Stored data:

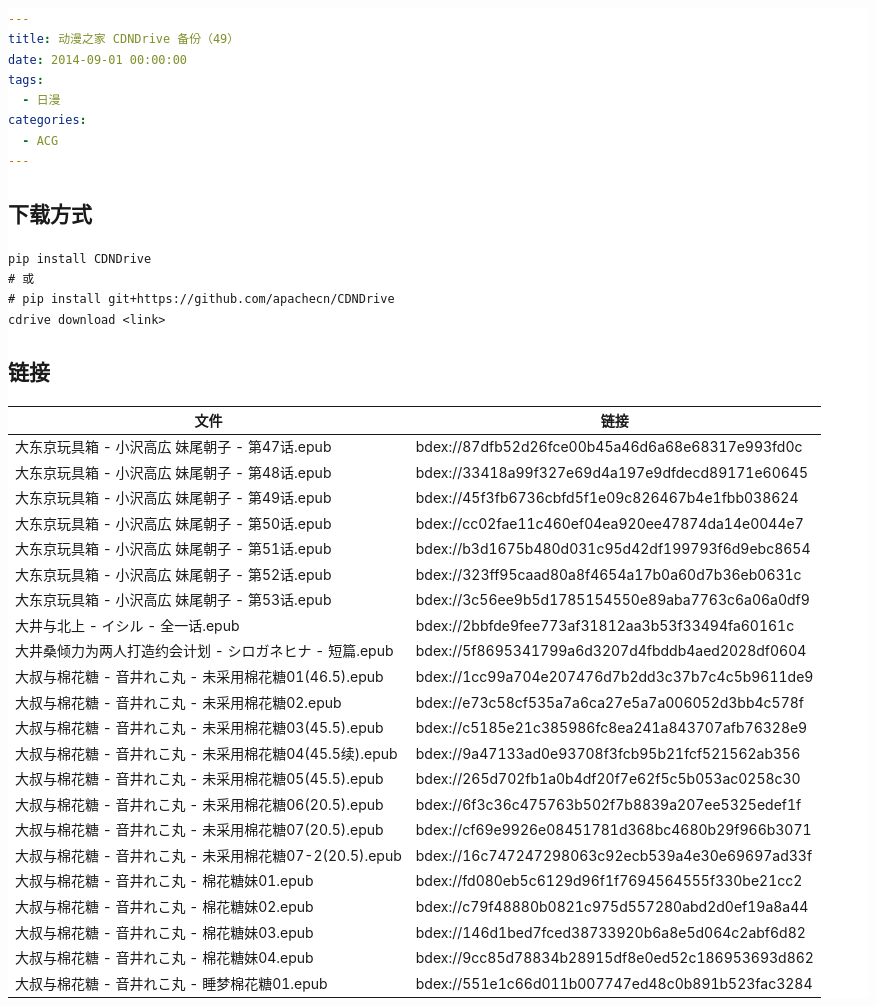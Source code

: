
 ```yaml
---
title: 动漫之家 CDNDrive 备份（49）
date: 2014-09-01 00:00:00
tags:
  - 日漫
categories:
  - ACG
---
```


## 下载方式

```
pip install CDNDrive
# 或
# pip install git+https://github.com/apachecn/CDNDrive
cdrive download <link>
```



## 链接



| 文件 | 链接 |
| --- | --- |
| 大东京玩具箱 - 小沢高広 妹尾朝子 - 第47话.epub | bdex://87dfb52d26fce00b45a46d6a68e68317e993fd0c |
| 大东京玩具箱 - 小沢高広 妹尾朝子 - 第48话.epub | bdex://33418a99f327e69d4a197e9dfdecd89171e60645 |
| 大东京玩具箱 - 小沢高広 妹尾朝子 - 第49话.epub | bdex://45f3fb6736cbfd5f1e09c826467b4e1fbb038624 |
| 大东京玩具箱 - 小沢高広 妹尾朝子 - 第50话.epub | bdex://cc02fae11c460ef04ea920ee47874da14e0044e7 |
| 大东京玩具箱 - 小沢高広 妹尾朝子 - 第51话.epub | bdex://b3d1675b480d031c95d42df199793f6d9ebc8654 |
| 大东京玩具箱 - 小沢高広 妹尾朝子 - 第52话.epub | bdex://323ff95caad80a8f4654a17b0a60d7b36eb0631c |
| 大东京玩具箱 - 小沢高広 妹尾朝子 - 第53话.epub | bdex://3c56ee9b5d1785154550e89aba7763c6a06a0df9 |
| 大井与北上 - イシル - 全一话.epub | bdex://2bbfde9fee773af31812aa3b53f33494fa60161c |
| 大井桑倾力为两人打造约会计划 - シロガネヒナ - 短篇.epub | bdex://5f8695341799a6d3207d4fbddb4aed2028df0604 |
| 大叔与棉花糖 - 音井れこ丸 - 未采用棉花糖01(46.5).epub | bdex://1cc99a704e207476d7b2dd3c37b7c4c5b9611de9 |
| 大叔与棉花糖 - 音井れこ丸 - 未采用棉花糖02.epub | bdex://e73c58cf535a7a6ca27e5a7a006052d3bb4c578f |
| 大叔与棉花糖 - 音井れこ丸 - 未采用棉花糖03(45.5).epub | bdex://c5185e21c385986fc8ea241a843707afb76328e9 |
| 大叔与棉花糖 - 音井れこ丸 - 未采用棉花糖04(45.5续).epub | bdex://9a47133ad0e93708f3fcb95b21fcf521562ab356 |
| 大叔与棉花糖 - 音井れこ丸 - 未采用棉花糖05(45.5).epub | bdex://265d702fb1a0b4df20f7e62f5c5b053ac0258c30 |
| 大叔与棉花糖 - 音井れこ丸 - 未采用棉花糖06(20.5).epub | bdex://6f3c36c475763b502f7b8839a207ee5325edef1f |
| 大叔与棉花糖 - 音井れこ丸 - 未采用棉花糖07(20.5).epub | bdex://cf69e9926e08451781d368bc4680b29f966b3071 |
| 大叔与棉花糖 - 音井れこ丸 - 未采用棉花糖07-2(20.5).epub | bdex://16c747247298063c92ecb539a4e30e69697ad33f |
| 大叔与棉花糖 - 音井れこ丸 - 棉花糖妹01.epub | bdex://fd080eb5c6129d96f1f7694564555f330be21cc2 |
| 大叔与棉花糖 - 音井れこ丸 - 棉花糖妹02.epub | bdex://c79f48880b0821c975d557280abd2d0ef19a8a44 |
| 大叔与棉花糖 - 音井れこ丸 - 棉花糖妹03.epub | bdex://146d1bed7fced38733920b6a8e5d064c2abf6d82 |
| 大叔与棉花糖 - 音井れこ丸 - 棉花糖妹04.epub | bdex://9cc85d78834b28915df8e0ed52c186953693d862 |
| 大叔与棉花糖 - 音井れこ丸 - 睡梦棉花糖01.epub | bdex://551e1c66d011b007747ed48c0b891b523fac3284 |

TASK OBJECTIVE ▸ Collect the complete line wherever the string "大东京玩具箱" appears in the records.

EXERCISE ANSWER ▸
| 大东京玩具箱 - 小沢高広 妹尾朝子 - 第47话.epub | bdex://87dfb52d26fce00b45a46d6a68e68317e993fd0c |
| 大东京玩具箱 - 小沢高広 妹尾朝子 - 第48话.epub | bdex://33418a99f327e69d4a197e9dfdecd89171e60645 |
| 大东京玩具箱 - 小沢高広 妹尾朝子 - 第49话.epub | bdex://45f3fb6736cbfd5f1e09c826467b4e1fbb038624 |
| 大东京玩具箱 - 小沢高広 妹尾朝子 - 第50话.epub | bdex://cc02fae11c460ef04ea920ee47874da14e0044e7 |
| 大东京玩具箱 - 小沢高広 妹尾朝子 - 第51话.epub | bdex://b3d1675b480d031c95d42df199793f6d9ebc8654 |
| 大东京玩具箱 - 小沢高広 妹尾朝子 - 第52话.epub | bdex://323ff95caad80a8f4654a17b0a60d7b36eb0631c |
| 大东京玩具箱 - 小沢高広 妹尾朝子 - 第53话.epub | bdex://3c56ee9b5d1785154550e89aba7763c6a06a0df9 |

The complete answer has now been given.